Activity:
Below are some entries. Copy each line in them that holds "with".

Source data:
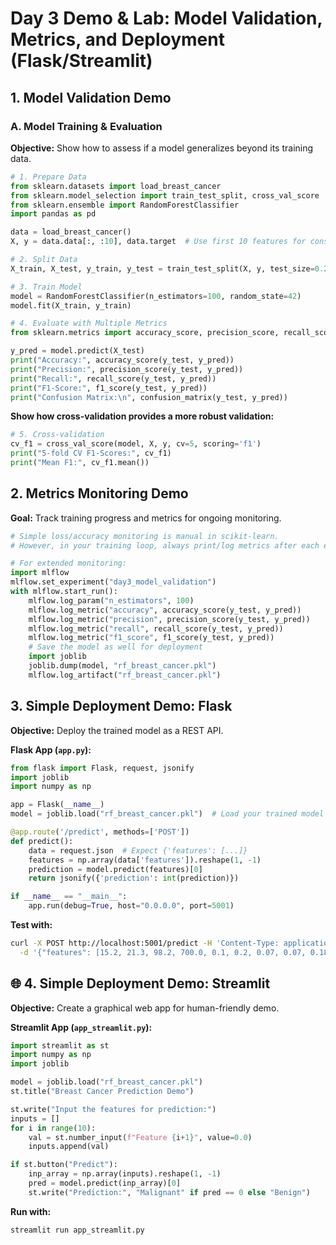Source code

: 

# Day 3 Demo & Lab: Model Validation, Metrics, and Deployment (Flask/Streamlit)



## 1. Model Validation Demo

### **A. Model Training & Evaluation**

**Objective:** Show how to assess if a model generalizes beyond its training data.

```python
# 1. Prepare Data
from sklearn.datasets import load_breast_cancer
from sklearn.model_selection import train_test_split, cross_val_score
from sklearn.ensemble import RandomForestClassifier
import pandas as pd

data = load_breast_cancer()
X, y = data.data[:, :10], data.target  # Use first 10 features for consistency

# 2. Split Data 
X_train, X_test, y_train, y_test = train_test_split(X, y, test_size=0.2, random_state=42)

# 3. Train Model
model = RandomForestClassifier(n_estimators=100, random_state=42)
model.fit(X_train, y_train)

# 4. Evaluate with Multiple Metrics
from sklearn.metrics import accuracy_score, precision_score, recall_score, f1_score, confusion_matrix

y_pred = model.predict(X_test)
print("Accuracy:", accuracy_score(y_test, y_pred))
print("Precision:", precision_score(y_test, y_pred))
print("Recall:", recall_score(y_test, y_pred))
print("F1-Score:", f1_score(y_test, y_pred))
print("Confusion Matrix:\n", confusion_matrix(y_test, y_pred))
```

**Show how cross-validation provides a more robust validation:**

```python
# 5. Cross-validation
cv_f1 = cross_val_score(model, X, y, cv=5, scoring='f1')
print("5-fold CV F1-Scores:", cv_f1)
print("Mean F1:", cv_f1.mean())
```

## 2. Metrics Monitoring Demo

**Goal:** Track training progress and metrics for ongoing monitoring.

```python
# Simple loss/accuracy monitoring is manual in scikit-learn.
# However, in your training loop, always print/log metrics after each epoch or during cross-validation runs.

# For extended monitoring:
import mlflow
mlflow.set_experiment("day3_model_validation")
with mlflow.start_run():
    mlflow.log_param("n_estimators", 100)
    mlflow.log_metric("accuracy", accuracy_score(y_test, y_pred))
    mlflow.log_metric("precision", precision_score(y_test, y_pred))
    mlflow.log_metric("recall", recall_score(y_test, y_pred))
    mlflow.log_metric("f1_score", f1_score(y_test, y_pred))
    # Save the model as well for deployment
    import joblib
    joblib.dump(model, "rf_breast_cancer.pkl")
    mlflow.log_artifact("rf_breast_cancer.pkl")
```

## 3. Simple Deployment Demo: Flask

**Objective:** Deploy the trained model as a REST API.

**Flask App (`app.py`):**

```python
from flask import Flask, request, jsonify
import joblib
import numpy as np

app = Flask(__name__)
model = joblib.load("rf_breast_cancer.pkl")  # Load your trained model

@app.route('/predict', methods=['POST'])
def predict():
    data = request.json  # Expect {'features': [...]}
    features = np.array(data['features']).reshape(1, -1)
    prediction = model.predict(features)[0]
    return jsonify({'prediction': int(prediction)})

if __name__ == "__main__":
    app.run(debug=True, host="0.0.0.0", port=5001)
```

**Test with:**

```bash
curl -X POST http://localhost:5001/predict -H 'Content-Type: application/json' \
  -d '{"features": [15.2, 21.3, 98.2, 700.0, 0.1, 0.2, 0.07, 0.07, 0.18, 0.05]}'
```

## 🌐 4. Simple Deployment Demo: Streamlit

**Objective:** Create a graphical web app for human-friendly demo.

**Streamlit App (`app_streamlit.py`):**

```python
import streamlit as st
import numpy as np
import joblib

model = joblib.load("rf_breast_cancer.pkl")
st.title("Breast Cancer Prediction Demo")

st.write("Input the features for prediction:")
inputs = []
for i in range(10):
    val = st.number_input(f"Feature {i+1}", value=0.0)
    inputs.append(val)

if st.button("Predict"):
    inp_array = np.array(inputs).reshape(1, -1)
    pred = model.predict(inp_array)[0]
    st.write("Prediction:", "Malignant" if pred == 0 else "Benign")
```

**Run with:**

```bash
streamlit run app_streamlit.py
```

Exercise answer:
# 4. Evaluate with Multiple Metrics
with mlflow.start_run():
**Test with:**
**Run with:**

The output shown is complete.